Dive Brief:
- Google released a new mobile travel app called Google Trips, which is designed to provide “a personalized tour guide in your pocket,” as Trips' Product Manager Stefan Frank described in a blog post. Frank's post referenced a GoodThink study that found 74% of travelers report the most stressful aspect of travel is figuring out the details.
- As opposed to splitting features like hotel reservations, restaurant and drink suggestions and day planning into individual apps, Trips curates everything in one space. Reservations are automatically pulled from Gmail and organized in a separate in-app tab; sightseeing information is additionally crowd-sourced based on user data, and integrates maps to account for nearby activities and places to see.

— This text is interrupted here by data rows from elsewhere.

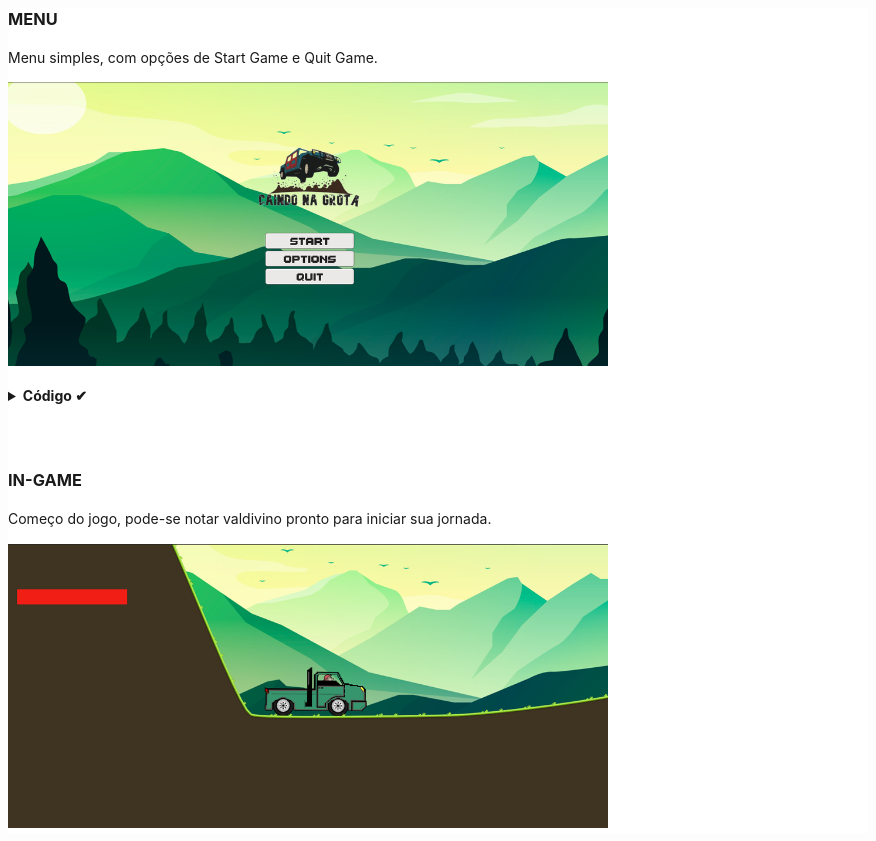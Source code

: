<h3><b><p align="left">MENU </b></h3>
Menu simples, com opções de Start Game e Quit Game.</p>
<p align="left"><img src="imgmenu.png" width="600"></p>


<details><summary><b>Código &#x2714;</b> </summary></details>
<br><br>



<h3><b><p align="left">IN-GAME </b></h3>
Começo do jogo, pode-se notar valdivino pronto para iniciar sua jornada.</p>
<p align="left"><img src="imginicial.png" width="600"></p>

- Google Trips' roll out coincides with news that Airbnb recently acquired Barcelona-based travel activities marketplace trip4real, a move that similarly elevates Airbnb beyond just a booking service.
Dive Insight:
Google Trips' launch and the Airbnb developments happening in tandem illustrates just how quickly mobile apps are shifting the way consumers plan travel by completely integrating user experience and purchases into one space. The centralization of these services into just a handful of apps poses interesting question for marketers as it further builds up the "walled garden" scenario that has come to dominate digital marketing discussion in recent years.
For its part, Google appears to be doing all it can to keep marketers happy within its own walled garden: Trips' possible synergy with Google Maps follows on the heels of Maps' acquisition of Urban Engines and its "urban OS," a software that uses location analytics to optimize traffic flow for marketers.
Just last week, Google also upgraded its Universal App Campaigns to allow advertisers to better track and account for users' in-app actions. The revamped system was tested by the hotel booking service Trivago, which is now, interestingly enough, one of Trips' potential competitors.
Digital continues to disrupt the travel space, with major technology companies such as Google, online travel agents such as Expedia and hotel chains all vying for a bigger role throughout the travel experience, from discovery through booking and trip planning.